Last updated at: (Beijing Time) Tuesday, November 11, 2003
Official: more efforts needed to finance agriculture
Chinese agriculture is starved of investment for development, but banks are reluctant to provide loans, hampering the rural economy, said Chen Xiwen, deputy director of the office of Central Financial Work Leading Group, here on Monday.
Chinese agriculture is starved of investment for development, but banks are reluctant to provide loans, hampering the rural economy, said Chen Xiwen, deputy director of the office of Central Financial Work Leading Group on Monday.
Many facts and figures indicated the necessity to adjust the structure of the rural economy, including investment strategies and government policies, Chen told the Agricultural International Investment and Financing Forum held in Beijing by the Ministry of Agriculture.
Farming and township enterprises accounted for roughly 45 percent of the gross domestic product (GDP), but only 10 percent of the loans from the banking sector last year.
The problem came from regulations, including one which prohibited farmers from mortgaging their farms or houses, making it almost impossible to get loans from banks.
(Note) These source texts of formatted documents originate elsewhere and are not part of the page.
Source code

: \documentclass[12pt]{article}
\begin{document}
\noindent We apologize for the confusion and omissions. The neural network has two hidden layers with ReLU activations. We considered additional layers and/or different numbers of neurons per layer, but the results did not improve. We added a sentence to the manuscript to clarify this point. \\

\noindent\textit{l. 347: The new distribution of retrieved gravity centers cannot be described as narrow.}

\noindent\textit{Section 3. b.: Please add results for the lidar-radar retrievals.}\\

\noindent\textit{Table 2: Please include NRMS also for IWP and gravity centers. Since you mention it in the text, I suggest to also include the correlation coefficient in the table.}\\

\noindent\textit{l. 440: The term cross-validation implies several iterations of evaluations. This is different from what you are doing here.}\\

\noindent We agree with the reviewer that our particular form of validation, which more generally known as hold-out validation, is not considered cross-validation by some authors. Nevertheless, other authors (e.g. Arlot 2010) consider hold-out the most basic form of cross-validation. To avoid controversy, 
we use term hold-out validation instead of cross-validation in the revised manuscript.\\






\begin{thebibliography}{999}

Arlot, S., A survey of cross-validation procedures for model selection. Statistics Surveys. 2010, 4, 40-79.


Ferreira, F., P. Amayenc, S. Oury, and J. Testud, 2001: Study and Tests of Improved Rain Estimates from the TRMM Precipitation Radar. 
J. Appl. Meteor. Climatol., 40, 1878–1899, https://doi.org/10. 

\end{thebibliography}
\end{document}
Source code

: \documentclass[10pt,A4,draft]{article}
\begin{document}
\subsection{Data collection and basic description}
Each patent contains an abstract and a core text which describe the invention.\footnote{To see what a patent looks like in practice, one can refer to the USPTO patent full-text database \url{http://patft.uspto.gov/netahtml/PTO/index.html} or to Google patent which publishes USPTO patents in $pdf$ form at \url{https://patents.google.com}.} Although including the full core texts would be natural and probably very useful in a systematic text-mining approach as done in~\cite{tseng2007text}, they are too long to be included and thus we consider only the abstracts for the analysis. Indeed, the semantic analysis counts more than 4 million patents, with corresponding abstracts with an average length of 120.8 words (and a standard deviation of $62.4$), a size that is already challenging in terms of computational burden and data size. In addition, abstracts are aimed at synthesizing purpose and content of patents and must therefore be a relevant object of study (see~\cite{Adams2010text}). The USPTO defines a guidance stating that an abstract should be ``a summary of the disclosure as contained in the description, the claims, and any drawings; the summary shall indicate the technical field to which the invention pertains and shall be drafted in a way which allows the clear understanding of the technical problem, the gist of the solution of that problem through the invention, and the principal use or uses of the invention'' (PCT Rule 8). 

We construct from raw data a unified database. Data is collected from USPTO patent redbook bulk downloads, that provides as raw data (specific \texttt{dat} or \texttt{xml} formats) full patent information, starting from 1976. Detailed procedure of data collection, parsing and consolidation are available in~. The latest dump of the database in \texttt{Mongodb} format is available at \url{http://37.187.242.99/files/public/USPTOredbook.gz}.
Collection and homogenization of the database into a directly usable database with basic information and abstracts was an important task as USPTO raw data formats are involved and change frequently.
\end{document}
A lack of capital support greatly restricted national development and widened the gap between rural and urban areas, Chen said. Last year, the urban-rural average annual income ratio was about 3.11:1, while in 1978 it was 2.57:1.
The rapid growth of the national economy in the past decade was amazing, but the growth mainly came from capital investment and exports, said Chen, also a leading economist, adding the government should pay more attention to domestic consumption, which was sluggish as farmers, accounting for around 80 percent of the 1.3 billion population, were not wealthy enough to boost consumption.